On average, nitrate and phosphate at Sinop were mainly associated with coarse fractions (~54% and 59%, respectively) while ammonium was dominated by fine aerosols (~90%). Coarse and fine contributions to the abovementioned nutrients denoted large variability from month to month. Coarse-mode contribution to nitrate (ammonium) ranged between 28% and 80% (between 2% and 38%). The fine-mode nitrate is thermally unstable and its abundance is determined by ammonium nitrate and gaseous nitric acid and ammonia, depending on temperature and relative humidity. Fine-mode nitrate abundance is also influenced by the ionic strength of the aerosol aqueous phase and the presence of alkaline particles such as sodium, potassium, and calcium (Metzger et al. 2006; Bian et al. 2014). The change in the relative contribution of coarse fraction for nitrate might be ascribed to reactions between alkaline sea-salt/crustal particles and nitrogen species such as HNO3 and N2O5 (Mamane and Gottlieb 1992; Aymoz et al. 2004; Bardouki et al. 2003; Putaud et al. 2004). Indeed, 68% of the nitrate was found to be associated with sea-salt-originated sodium while the remaining nitrate might be attributed to forms such as Ca(NO3)2 and Mg(NO3)2 (Contini et al. 2014; Koçak et al. 2015).

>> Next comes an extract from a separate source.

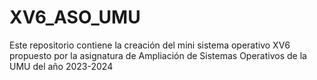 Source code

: # XV6_ASO_UMU
Este repositorio contiene la creación del mini sistema operativo XV6 propuesto por la asignatura de Ampliación de Sistemas Operativos de la UMU del año 2023-2024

Monthly contributions of coarse fraction for phosphate varied between 41% and 83%. As stated above, phosphate concentrations were influenced by both anthropogenic and natural (crustal) sources. To highlight the influence of the source onto phosphate distribution, two distinct events will be presented: (i) mineral dust dominated and (ii) pollution dominated. The mineral dust event (see Fig. S4) occurred on 12 July 2010 and characterized by nss-Ca2+ and nss-K+ concentrations of 293 and 22 nmol m−3, respectively. For this event, 78% of the observed PM10 mass (~135 μg m−3) was found to be originated from crustal material. As expected, the corresponding PO43− concentration reached the value of 2.18 nmol m−3 (the second highest in these data) and the contribution of the coarse fraction was 80%. The pollution dominated event (Fig. S5) occurred on 7 February 2010 with sea-salt and crustal contributions of 20% and 14%, respectively, denoting the anthropogenic nature of the event. The highest PO43− concentration was found during this event with a value of 2.36 nmol m−3 with 89% of its concentration to be associated with fine particles.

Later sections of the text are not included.